Por otra parte también se ha demostrado la inquina de las autoridades municipales hacia el hecho taurómaco cuando ahora han dado todo tipo de facilidades y autorizado hasta el corte de alguna calle para instalar a los equipos de televisión y medios de comunicación que cubrieron esta eliminatoria tenística; todo lo contrario que cuando se ha solicitado lo mismo para la retransmisión de la feria taurina de fallas o para el montaje de alguna instalación que acogiese actos culturales y sociales en un ángulo de la explanada que la rodea, cosa que se ha negado para los toros y ahora se ha autorizado que se ocupe no sólo una parte, sino toda ella, pagando además los 300.000 euros del canon que exige la organización de la Copa Davis y negando cualquier tipo de publicidad o subvención para festejos taurinos.
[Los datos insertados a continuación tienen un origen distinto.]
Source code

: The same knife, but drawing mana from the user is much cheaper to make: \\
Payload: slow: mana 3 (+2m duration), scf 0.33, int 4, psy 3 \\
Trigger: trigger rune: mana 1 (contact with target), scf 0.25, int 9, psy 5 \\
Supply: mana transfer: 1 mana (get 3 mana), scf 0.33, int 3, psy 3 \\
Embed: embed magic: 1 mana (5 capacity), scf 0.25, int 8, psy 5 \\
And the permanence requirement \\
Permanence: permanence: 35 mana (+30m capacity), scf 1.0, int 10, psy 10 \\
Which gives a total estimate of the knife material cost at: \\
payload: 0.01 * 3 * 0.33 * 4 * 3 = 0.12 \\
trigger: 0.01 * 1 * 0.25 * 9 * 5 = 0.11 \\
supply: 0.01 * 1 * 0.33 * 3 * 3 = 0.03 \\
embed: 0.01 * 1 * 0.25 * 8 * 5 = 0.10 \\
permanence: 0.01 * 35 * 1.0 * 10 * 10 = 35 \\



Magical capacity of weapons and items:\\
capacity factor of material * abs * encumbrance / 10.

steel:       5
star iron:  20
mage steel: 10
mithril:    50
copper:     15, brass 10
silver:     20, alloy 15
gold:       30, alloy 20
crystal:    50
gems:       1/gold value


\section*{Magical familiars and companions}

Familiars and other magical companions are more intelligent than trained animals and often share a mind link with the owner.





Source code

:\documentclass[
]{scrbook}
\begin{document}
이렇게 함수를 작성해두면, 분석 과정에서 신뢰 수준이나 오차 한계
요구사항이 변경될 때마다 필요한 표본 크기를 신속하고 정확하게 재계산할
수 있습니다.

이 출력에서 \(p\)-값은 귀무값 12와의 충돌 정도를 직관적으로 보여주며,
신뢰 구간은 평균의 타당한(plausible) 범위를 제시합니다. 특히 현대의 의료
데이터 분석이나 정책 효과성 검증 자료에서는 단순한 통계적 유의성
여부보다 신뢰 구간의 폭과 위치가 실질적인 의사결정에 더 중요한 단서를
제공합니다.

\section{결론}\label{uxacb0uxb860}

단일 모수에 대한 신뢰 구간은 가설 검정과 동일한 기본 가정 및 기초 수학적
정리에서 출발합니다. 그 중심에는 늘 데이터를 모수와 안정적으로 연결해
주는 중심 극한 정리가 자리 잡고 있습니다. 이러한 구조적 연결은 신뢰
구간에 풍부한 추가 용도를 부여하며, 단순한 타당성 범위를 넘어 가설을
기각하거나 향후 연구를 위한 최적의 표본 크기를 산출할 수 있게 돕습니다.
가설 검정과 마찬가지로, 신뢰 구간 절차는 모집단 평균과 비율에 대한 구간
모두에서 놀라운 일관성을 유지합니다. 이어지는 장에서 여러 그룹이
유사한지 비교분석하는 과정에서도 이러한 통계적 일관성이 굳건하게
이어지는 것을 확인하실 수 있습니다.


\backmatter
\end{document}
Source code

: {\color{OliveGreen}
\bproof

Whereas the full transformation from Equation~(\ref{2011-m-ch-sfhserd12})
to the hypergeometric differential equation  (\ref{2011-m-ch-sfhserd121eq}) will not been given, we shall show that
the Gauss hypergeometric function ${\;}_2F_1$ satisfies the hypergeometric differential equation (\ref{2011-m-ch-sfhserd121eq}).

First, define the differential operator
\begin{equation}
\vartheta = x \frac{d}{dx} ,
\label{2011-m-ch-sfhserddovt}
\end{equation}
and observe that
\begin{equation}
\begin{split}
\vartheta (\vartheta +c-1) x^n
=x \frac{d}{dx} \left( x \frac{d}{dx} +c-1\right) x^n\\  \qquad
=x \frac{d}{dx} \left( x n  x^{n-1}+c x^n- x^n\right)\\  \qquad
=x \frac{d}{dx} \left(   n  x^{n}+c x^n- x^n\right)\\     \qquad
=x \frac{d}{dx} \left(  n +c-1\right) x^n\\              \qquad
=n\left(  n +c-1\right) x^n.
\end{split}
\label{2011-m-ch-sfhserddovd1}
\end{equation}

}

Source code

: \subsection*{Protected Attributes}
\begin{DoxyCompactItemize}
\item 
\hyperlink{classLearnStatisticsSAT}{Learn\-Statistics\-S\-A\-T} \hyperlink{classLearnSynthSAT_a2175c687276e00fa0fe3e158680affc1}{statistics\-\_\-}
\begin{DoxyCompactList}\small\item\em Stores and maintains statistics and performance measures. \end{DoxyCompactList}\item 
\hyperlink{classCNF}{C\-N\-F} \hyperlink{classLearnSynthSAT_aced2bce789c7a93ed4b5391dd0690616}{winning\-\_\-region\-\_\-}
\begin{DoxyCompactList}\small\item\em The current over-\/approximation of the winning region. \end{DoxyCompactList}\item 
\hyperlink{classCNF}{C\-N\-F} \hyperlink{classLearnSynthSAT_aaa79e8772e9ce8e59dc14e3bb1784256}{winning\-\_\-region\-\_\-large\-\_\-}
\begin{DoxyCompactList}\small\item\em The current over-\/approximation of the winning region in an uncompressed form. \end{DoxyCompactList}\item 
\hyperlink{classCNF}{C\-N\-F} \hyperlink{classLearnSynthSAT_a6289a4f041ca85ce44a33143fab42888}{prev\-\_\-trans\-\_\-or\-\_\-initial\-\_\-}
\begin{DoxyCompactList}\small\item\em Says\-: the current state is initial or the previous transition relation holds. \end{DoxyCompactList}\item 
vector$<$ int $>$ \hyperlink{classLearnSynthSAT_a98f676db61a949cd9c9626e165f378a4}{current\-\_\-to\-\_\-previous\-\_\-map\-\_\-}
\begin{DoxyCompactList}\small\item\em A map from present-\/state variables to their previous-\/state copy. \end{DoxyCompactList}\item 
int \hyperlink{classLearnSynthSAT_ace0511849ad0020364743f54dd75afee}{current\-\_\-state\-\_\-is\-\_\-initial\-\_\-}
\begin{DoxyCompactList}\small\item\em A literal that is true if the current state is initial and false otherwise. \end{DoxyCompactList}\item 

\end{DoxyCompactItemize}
O, en otro orden de cosas, acudiendo en grupo a presenciar alguno de los partidos y huyendo como del demonio cuando, como máxima autoridad municipal, deberían dejarse ver en unos festejos que ponen a la ciudad que gobiernan en el centro de la actualidad y en todo el mundo.
Tenemos el mayor espectáculo que contemplarse pueda, el de los toros, evidentemente, pero nos empeñamos en hacerlo de menos, en despreciarlo -por cuestión política, ideológica y desconocimiento- y, al final, no son pocas las voces que dicen que entre todos -aquí también habría que hablar de la incapacidad de la clase dirigente taurina para defenderlo y potenciarlo-, puede que hasta nos lo terminemos cargando.
Aunque, personalmente, creo que es tal la fuerza de la tauromaquia que eso no ocurrirá. Lo que, por ejemplo, se demuestra en la influencia recíproca que hubo esos tres días de abril entre dos mundos tan distintos. La plaza de toros de Valencia se impregnó con el espíritu de la Copa Davis y el tenis y la Copa Davis se roció a conciencia con la esencia de la plaza y su significado. Y el resultado ha sido histórico y no se olvidará. De momento, los organizadores han quedado encantados y Valencia y su plaza ya se han postulado para acoger una hipotética final de esta competición. Y los de su equivalente en versión femenina, la Copa Federación…
Ojalá que sean otras muchas las que recalen en ella y eso sirva para dinamizar un edificio que es uno de los emblemas de la ciudad.